Feeling a need to feel like a kid again, if only for a few minutes? Do this now!


Do the Celestial Crawl

On a cloudless warm night, walk around until you can put a nearby building or tree very close to a bright star in the eastern sky. Now lay on the ground and move yourself until the corner of the building or the top of the tree just BARELY covers that star. Wait a moment. The star will reappear. Wiggle along to cover up the star again. It reappears. Keep wiggling along. (Um… notice that the entire Earth is rotating beneath you?)


Yawn. (no, REALLY yawn), then immediately curl your tongue backwards and force it against the roof of your mouth. The saliva glands under your tongue will squirt like a squirtgun! You can only squirt once or twice before another yawn is required. Also works while eating (or sucking on hard candy.) Practice this in front of a mirror until you can slightly part your lips and silently hit a target with deadly accuracy. Hey! Is it raining in here?

Burst of flavor

While reading, eat something. Notice that the flavor vanishes as soon as you get involved with the story you’re reading? Now concentrate on your mouth, and the flavor explodes into reality. By concentrating on the text or on your mouth, you can make the flavor flash on and off. WEIRD!

Finger of PAIN

After getting out of the car, quickly touch one of your passengers. Snap! Why waste a good “zap” on the car door? (If you don’t enjoy sparks, then use the car keys to touch your passenger. The shock still occurs, but YOU won’t feel it!)

Visible Touch

Look to the left, close your eyes, then touch the rightmost edge of your right eyeball with a fingertip. (Push gently on your eyelid, don’t touch the eye itself!) Wiggle your finger up and down. See anything off to the left? That’s the “image” of your fingertip, but the retina of your eye is feeling it, not seeing it. Move your finger UP, and the black/silver splotch moves DOWN. Use two fingertips, and you see two splotches. This is the realm where touching meets seeing.

Restaurant Super-candle

…with a foot-high flame.
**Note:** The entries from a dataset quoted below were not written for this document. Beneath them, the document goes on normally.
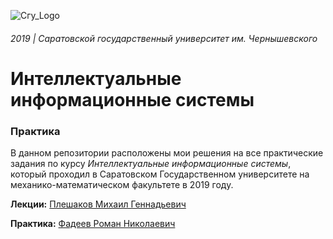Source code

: ![Сгу_Logo](https://user-images.githubusercontent.com/20648009/70866700-e6191d00-1f7d-11ea-8bc7-975041b73553.png)

###### 2019 | Саратовской государственный университет им. Чернышевского

# Интеллектуальные информационные системы
### Практика

В данном репозитории расположены мои решения на все практические задания по курсу *Интеллектуальные информационные системы*, который проходил в Саратовском Государственном университете на механико-математическом факультете в 2019 году.

**Лекции:** [Плешаков Михаил Геннадьевич](https://www.sgu.ru/person/pleshakov-mihail-gennadevich)

**Практика:** [Фадеев Роман Николаевич](https://www.sgu.ru/person/fadeev-roman-nikolaevich)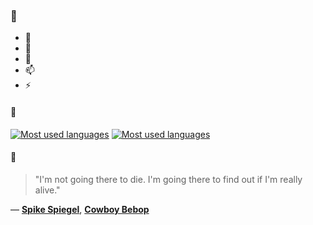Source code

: ### 👋

- 🔭
- 🌱
- 💬
- 📫
- ⚡

#### 🧏

[![Most used languages](https://github-readme-stats-aynah.vercel.app/api/top-langs/?username=aynh&theme=solarized-dark&langs_count=6&layout=compact&hide_title=true)](https://github.com/anuraghazra/github-readme-stats#gh-dark-mode-only)
[![Most used languages](https://github-readme-stats-aynah.vercel.app/api/top-langs/?username=aynh&theme=solarized-light&langs_count=6&layout=compact&hide_title=true)](https://github.com/anuraghazra/github-readme-stats#gh-light-mode-only)

#### 💬

> "I'm not going there to die. I'm going there to find out if I'm really alive."

&mdash; [**Spike Spiegel**](https://myanimelist.net/character.php?q=Spike%20Spiegel&cat=character), [**Cowboy Bebop**](https://myanimelist.net/search/all?q=Cowboy%20Bebop&cat=all)
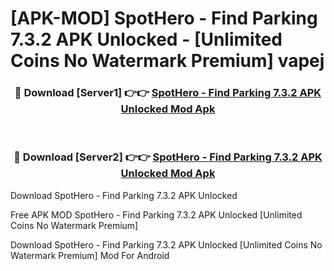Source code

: # [APK-MOD] SpotHero - Find Parking 7.3.2 APK Unlocked - [Unlimited Coins No Watermark Premium] vapej



<div align="center">
<h3>🔴 Download [Server1] 👉👉 <a href="https://momento.my/?title=SpotHero_-_Find_Parking_7.3.2_APK_Unlocked">SpotHero - Find Parking 7.3.2 APK Unlocked Mod Apk</a></h3><br>

<h3>🔴 Download [Server2] 👉👉 <a href="https://momento.my/?title=SpotHero_-_Find_Parking_7.3.2_APK_Unlocked">SpotHero - Find Parking 7.3.2 APK Unlocked Mod Apk</a></h3>
</div>



Download SpotHero - Find Parking 7.3.2 APK Unlocked 

Free APK MOD SpotHero - Find Parking 7.3.2 APK Unlocked [Unlimited Coins No Watermark Premium]

Download SpotHero - Find Parking 7.3.2 APK Unlocked [Unlimited Coins No Watermark Premium] Mod For Android
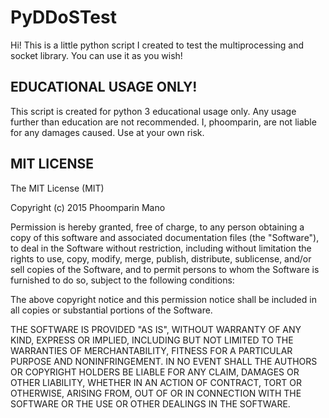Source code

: # PyDDoSTest

Hi! This is a little python script I created to test the multiprocessing and socket library. You can use it as you wish!

## EDUCATIONAL USAGE ONLY!

This script is created for python 3 educational usage only. Any usage further than education are not recommended. I, phoomparin, are not liable for any damages caused. Use at your own risk.

## MIT LICENSE

The MIT License (MIT)

Copyright (c) 2015 Phoomparin Mano

Permission is hereby granted, free of charge, to any person obtaining a copy
of this software and associated documentation files (the "Software"), to deal
in the Software without restriction, including without limitation the rights
to use, copy, modify, merge, publish, distribute, sublicense, and/or sell
copies of the Software, and to permit persons to whom the Software is
furnished to do so, subject to the following conditions:

The above copyright notice and this permission notice shall be included in
all copies or substantial portions of the Software.

THE SOFTWARE IS PROVIDED "AS IS", WITHOUT WARRANTY OF ANY KIND, EXPRESS OR
IMPLIED, INCLUDING BUT NOT LIMITED TO THE WARRANTIES OF MERCHANTABILITY,
FITNESS FOR A PARTICULAR PURPOSE AND NONINFRINGEMENT. IN NO EVENT SHALL THE
AUTHORS OR COPYRIGHT HOLDERS BE LIABLE FOR ANY CLAIM, DAMAGES OR OTHER
LIABILITY, WHETHER IN AN ACTION OF CONTRACT, TORT OR OTHERWISE, ARISING FROM,
OUT OF OR IN CONNECTION WITH THE SOFTWARE OR THE USE OR OTHER DEALINGS IN
THE SOFTWARE.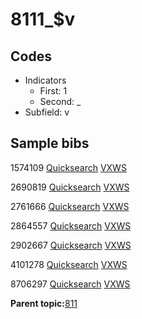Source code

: # 8111\_$v

## Codes

-   Indicators
    -   First: 1
    -   Second: \_
-   Subfield: v

## Sample bibs

1574109 [Quicksearch](https://search.library.yale.edu/catalog/1574109) [VXWS](http://prodorbis.library.yale.edu:7014/vxws/GetHoldingsService?bibId=1574109)

2690819 [Quicksearch](https://search.library.yale.edu/catalog/2690819) [VXWS](http://prodorbis.library.yale.edu:7014/vxws/GetHoldingsService?bibId=2690819)

2761666 [Quicksearch](https://search.library.yale.edu/catalog/2761666) [VXWS](http://prodorbis.library.yale.edu:7014/vxws/GetHoldingsService?bibId=2761666)

2864557 [Quicksearch](https://search.library.yale.edu/catalog/2864557) [VXWS](http://prodorbis.library.yale.edu:7014/vxws/GetHoldingsService?bibId=2864557)

2902667 [Quicksearch](https://search.library.yale.edu/catalog/2902667) [VXWS](http://prodorbis.library.yale.edu:7014/vxws/GetHoldingsService?bibId=2902667)

4101278 [Quicksearch](https://search.library.yale.edu/catalog/4101278) [VXWS](http://prodorbis.library.yale.edu:7014/vxws/GetHoldingsService?bibId=4101278)

8706297 [Quicksearch](https://search.library.yale.edu/catalog/8706297) [VXWS](http://prodorbis.library.yale.edu:7014/vxws/GetHoldingsService?bibId=8706297)

**Parent topic:**[811](../../tags/811/811.md)

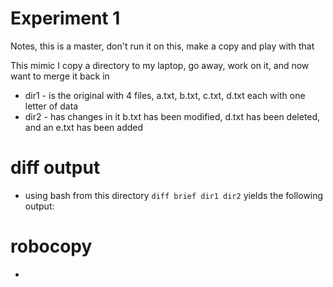 # Experiment 1

Notes, this is a master, don't run it on this, make a copy and play with that

This mimic I copy a directory to my laptop, go away, work on it, and now want to merge it back in
- dir1 - is the original with 4 files, a.txt, b.txt, c.txt, d.txt each with one letter of data
- dir2 - has changes in it b.txt has been modified, d.txt has been deleted, and an e.txt has been added


# diff output
- using bash from this directory `diff brief dir1 dir2` yields the following output:



# robocopy 
- 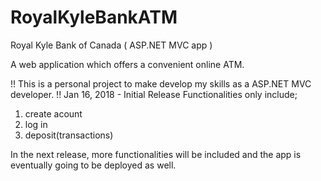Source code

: # RoyalKyleBankATM
Royal Kyle Bank of Canada ( ASP.NET MVC app )

A web application which offers a convenient online ATM.

!! This is a personal project to make develop my skills as a ASP.NET MVC developer. !!
Jan 16, 2018 - Initial Release
Functionalities only include;
  1. create acount
  2. log in
  3. deposit(transactions)

In the next release, more functionalities will be included and the app is eventually going to be deployed as well.

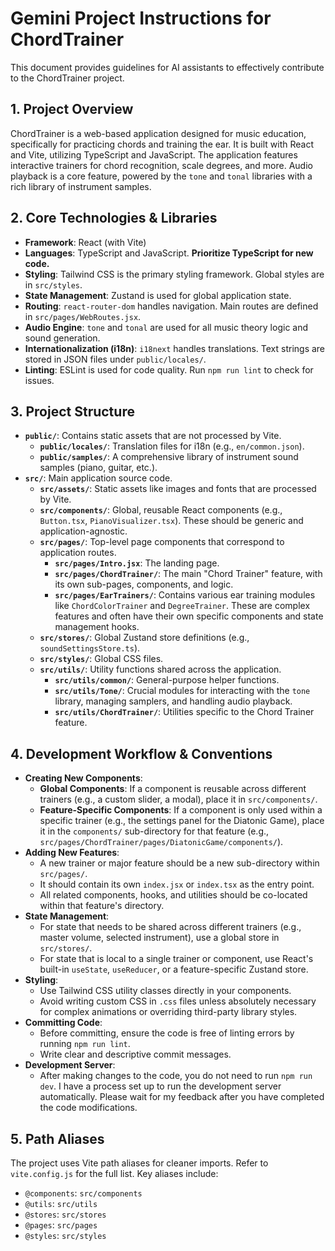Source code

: # Gemini Project Instructions for ChordTrainer

This document provides guidelines for AI assistants to effectively contribute to the ChordTrainer project.

## 1. Project Overview

ChordTrainer is a web-based application designed for music education, specifically for practicing chords and training the ear. It is built with React and Vite, utilizing TypeScript and JavaScript. The application features interactive trainers for chord recognition, scale degrees, and more. Audio playback is a core feature, powered by the `tone` and `tonal` libraries with a rich library of instrument samples.

## 2. Core Technologies & Libraries

- **Framework**: React (with Vite)
- **Languages**: TypeScript and JavaScript. **Prioritize TypeScript for new code.**
- **Styling**: Tailwind CSS is the primary styling framework. Global styles are in `src/styles`.
- **State Management**: Zustand is used for global application state.
- **Routing**: `react-router-dom` handles navigation. Main routes are defined in `src/pages/WebRoutes.jsx`.
- **Audio Engine**: `tone` and `tonal` are used for all music theory logic and sound generation.
- **Internationalization (i18n)**: `i18next` handles translations. Text strings are stored in JSON files under `public/locales/`.
- **Linting**: ESLint is used for code quality. Run `npm run lint` to check for issues.

## 3. Project Structure

- **`public/`**: Contains static assets that are not processed by Vite.
  - **`public/locales/`**: Translation files for i18n (e.g., `en/common.json`).
  - **`public/samples/`**: A comprehensive library of instrument sound samples (piano, guitar, etc.).
- **`src/`**: Main application source code.
  - **`src/assets/`**: Static assets like images and fonts that are processed by Vite.
  - **`src/components/`**: Global, reusable React components (e.g., `Button.tsx`, `PianoVisualizer.tsx`). These should be generic and application-agnostic.
  - **`src/pages/`**: Top-level page components that correspond to application routes.
    - **`src/pages/Intro.jsx`**: The landing page.
    - **`src/pages/ChordTrainer/`**: The main "Chord Trainer" feature, with its own sub-pages, components, and logic.
    - **`src/pages/EarTrainers/`**: Contains various ear training modules like `ChordColorTrainer` and `DegreeTrainer`. These are complex features and often have their own specific components and state management hooks.
  - **`src/stores/`**: Global Zustand store definitions (e.g., `soundSettingsStore.ts`).
  - **`src/styles/`**: Global CSS files.
  - **`src/utils/`**: Utility functions shared across the application.
    - **`src/utils/common/`**: General-purpose helper functions.
    - **`src/utils/Tone/`**: Crucial modules for interacting with the `tone` library, managing samplers, and handling audio playback.
    - **`src/utils/ChordTrainer/`**: Utilities specific to the Chord Trainer feature.

## 4. Development Workflow & Conventions

- **Creating New Components**:
  - **Global Components**: If a component is reusable across different trainers (e.g., a custom slider, a modal), place it in `src/components/`.
  - **Feature-Specific Components**: If a component is only used within a specific trainer (e.g., the settings panel for the Diatonic Game), place it in the `components/` sub-directory for that feature (e.g., `src/pages/ChordTrainer/pages/DiatonicGame/components/`).
- **Adding New Features**:
  - A new trainer or major feature should be a new sub-directory within `src/pages/`.
  - It should contain its own `index.jsx` or `index.tsx` as the entry point.
  - All related components, hooks, and utilities should be co-located within that feature's directory.
- **State Management**:
  - For state that needs to be shared across different trainers (e.g., master volume, selected instrument), use a global store in `src/stores/`.
  - For state that is local to a single trainer or component, use React's built-in `useState`, `useReducer`, or a feature-specific Zustand store.
- **Styling**:
  - Use Tailwind CSS utility classes directly in your components.
  - Avoid writing custom CSS in `.css` files unless absolutely necessary for complex animations or overriding third-party library styles.
- **Committing Code**:
  - Before committing, ensure the code is free of linting errors by running `npm run lint`.
  - Write clear and descriptive commit messages.
- **Development Server**:
  - After making changes to the code, you do not need to run `npm run dev`. I have a process set up to run the development server automatically. Please wait for my feedback after you have completed the code modifications.

## 5. Path Aliases

The project uses Vite path aliases for cleaner imports. Refer to `vite.config.js` for the full list. Key aliases include:

- `@components`: `src/components`
- `@utils`: `src/utils`
- `@stores`: `src/stores`
- `@pages`: `src/pages`
- `@styles`: `src/styles`
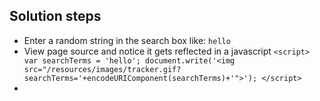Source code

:## Solution steps

- Enter a random string in the search box like: `hello`
- View page source and notice it gets reflected in a javascript
  `<script>
    var searchTerms = 'hello';
    document.write('<img src="/resources/images/tracker.gif?searchTerms='+encodeURIComponent(searchTerms)+'">');
  </script>`
- 
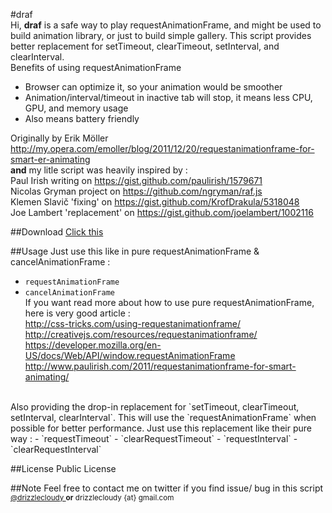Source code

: #draf
<br>Hi, <b>draf</b> is a safe way to play requestAnimationFrame, and might be used to build animation library, or just to build simple gallery. This script provides better replacement for setTimeout, clearTimeout, setInterval, and clearInterval.<br>
Benefits of using requestAnimationFrame
- Browser can optimize it, so your animation would be smoother
- Animation/interval/timeout in inactive tab will stop, it means less CPU, GPU, and memory usage
- Also means battery friendly


Originally by Erik Möller http://my.opera.com/emoller/blog/2011/12/20/requestanimationframe-for-smart-er-animating<br>
<b>and</b> my litle script was heavily inspired by :
<br>Paul Irish writing on https://gist.github.com/paulirish/1579671
<br>Nicolas Gryman project on https://github.com/ngryman/raf.js
<br>Klemen Slavič 'fixing' on https://gist.github.com/KrofDrakula/5318048
<br>Joe Lambert 'replacement' on https://gist.github.com/joelambert/1002116


##Download
<a href="https://raw.github.com/drizzlecloudy/araf/master/draf.js" target="_blank">Click this</a>


##Usage
Just use this like in pure requestAnimationFrame & cancelAnimationFrame :
- `requestAnimationFrame`
- `cancelAnimationFrame`
<br>If you want read more about how to use pure requestAnimationFrame, here is very good article :
<br>http://css-tricks.com/using-requestanimationframe/
<br>http://creativejs.com/resources/requestanimationframe/
<br>https://developer.mozilla.org/en-US/docs/Web/API/window.requestAnimationFrame
<br>http://www.paulirish.com/2011/requestanimationframe-for-smart-animating/


<br>
Also providing the drop-in replacement for `setTimeout, clearTimeout, setInterval, clearInterval`. This will use the `requestAnimationFrame` when possible for better performance. Just use this replacement like their pure way :
- `requestTimeout`
- `clearRequestTimeout`
- `requestInterval`
- `clearRequestInterval`


##License
Public License


##Note
Feel free to contact me on twitter if you find issue/ bug in this script<br>
<sup><a href="https://twitter.com/drizzlecloudy">@drizzlecloudy </a><b>or</b> drizzlecloudy {at} gmail.com</sup>
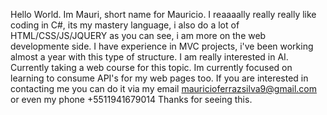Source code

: Hello World.
Im Mauri, short name for Mauricio.
I reaaaally really really like coding in C#, its my mastery language, i also do a lot of HTML/CSS/JS/JQUERY
as you can see, i am more on the web developmente side.
I have experience in MVC projects, i've been working almost a year with this type of structure.
I am really interested in AI. Currently taking a web course for this topic.
Im currently focused on learning to consume API's for my web pages too.
If you are interested in contacting me you can do it via my email mauricioferrazsilva9@gmail.com or even my phone +5511941679014
Thanks for seeing this.
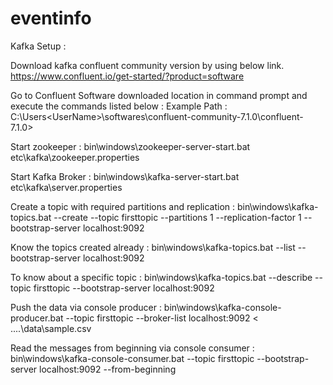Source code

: # eventinfo

Kafka Setup :

Download kafka confluent community version by using below link.
https://www.confluent.io/get-started/?product=software

Go to Confluent Software downloaded location in command prompt and execute the commands listed below :
Example Path : C:\Users\<UserName>\softwares\confluent-community-7.1.0\confluent-7.1.0>

Start zookeeper :
bin\windows\zookeeper-server-start.bat etc\kafka\zookeeper.properties

Start Kafka Broker :
bin\windows\kafka-server-start.bat etc\kafka\server.properties

Create a topic with required partitions and replication :
bin\windows\kafka-topics.bat --create --topic firsttopic --partitions 1 --replication-factor 1 --bootstrap-server localhost:9092

Know the topics created already :
bin\windows\kafka-topics.bat --list --bootstrap-server localhost:9092

To know about a specific topic :
bin\windows\kafka-topics.bat --describe --topic firsttopic --bootstrap-server localhost:9092

Push the data via console producer :
bin\windows\kafka-console-producer.bat --topic firsttopic --broker-list localhost:9092 < ..\..\data\sample.csv

Read the messages from beginning via console consumer :
bin\windows\kafka-console-consumer.bat --topic firsttopic --bootstrap-server localhost:9092 --from-beginning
While in a restaurant, tear off a bit of a napkin or other paper, and twiddle it into a little rod the thickness of a pencil lead. Dip both ends into the liquid candle wax so the whole thing is wetted, then wait for it to harden (or chill it in your drink.) Carefully jab this hard wax rod into the top of the candle so it becomes a second wick. Tilt the candle to expose this extra wick to flame. Now REPEAT THE PROCESS! Five wicks create a tall flame like a blow torch which makes a soft roaring noise.

Tube of Boob

Tune your TV to a blank station and adjust it for good “snow”. Stare into the snow. Imagine the number “3″, and it will appear as a 3-shaped flickering. But then it will start to slowly rotate. Mentally erase the 3, then imagine a horizontal line. It appears, but it won’t stay still, it wants to drift and rotate. Make it shrink and vanish. Keep staring, and soon the snow will smoothly ripple, as if you were looking through the distorting water of complicated waves in a swimming pool. Think of more stuff to create. Who says that watching TV for hours isn’t worthwhile?!